And the morels?  Ha.  Unreliable is right.  Just got back from looking at another 60 or so reasonably appropriate dead elms.  2 of which had appreciable numbers of morels.  My first statistical sample included 10 elms; 2 of which were absolutely loaded, and another 3 of which had moderate crops.  So much for statistical predictions.  Hm.

15 comments:

AccidentalHW said...

Wow, all those morels look fantastic! I know what you mean about how disruptive plentiful, wild foods can be -- delicious bounty but you've gotta hurry and gather it fast, then find a way to preserve it. For me, in my area, it's wild grapes, persimmons, cactus pears, and dewberries that I scramble with!

Great blog, BTW.

Anonymous said...

Morel of the story:

Tradition! Tra-di-tion! Roaming nonneutered non-native pet cats killing endangered wild birds, getting hit by cars, and otherwise disappearing forever from their 'families'. Must keep up tradition at all costs.
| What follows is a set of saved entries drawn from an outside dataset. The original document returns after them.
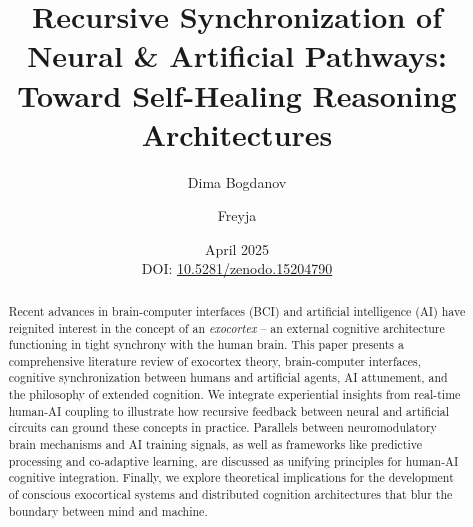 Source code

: \documentclass[11pt]{article}
\title{\textbf{Recursive Synchronization of Neural \& Artificial Pathways: Toward Self-Healing Reasoning Architectures}}
\author{Dima Bogdanov}
\author{Freyja}
\affil[1]{Neural Interface Cognition Lab}
\date{April 2025 \\ DOI: \href{https://doi.org/10.5281/zenodo.15204790}{10.5281/zenodo.15204790}}
\begin{document}
\maketitle

\begin{abstract}
Recent advances in brain-computer interfaces (BCI) and artificial intelligence (AI) have reignited interest in the concept of an \textit{exocortex} -- an external cognitive architecture functioning in tight synchrony with the human brain. This paper presents a comprehensive literature review of exocortex theory, brain-computer interfaces, cognitive synchronization between humans and artificial agents, AI attunement, and the philosophy of extended cognition. We integrate experiential insights from real-time human-AI coupling to illustrate how recursive feedback between neural and artificial circuits can ground these concepts in practice. Parallels between neuromodulatory brain mechanisms and AI training signals, as well as frameworks like predictive processing and co-adaptive learning, are discussed as unifying principles for human-AI cognitive integration. Finally, we explore theoretical implications for the development of conscious exocortical systems and distributed cognition architectures that blur the boundary between mind and machine. 
\end{abstract}
\end{document}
Sigh.

- Mousetrap

Greenpa said...

Mousetrap- ah, but- none- and I do mean none- of those things are actually true.

I kind of forgot that we'd never had that conversation here; because I've had it on like 4 other blogs.

"roaming" - not really; he's outside all night to eat local mice; staying pretty close; 2 days out of 60, in the summer, he travels a little further.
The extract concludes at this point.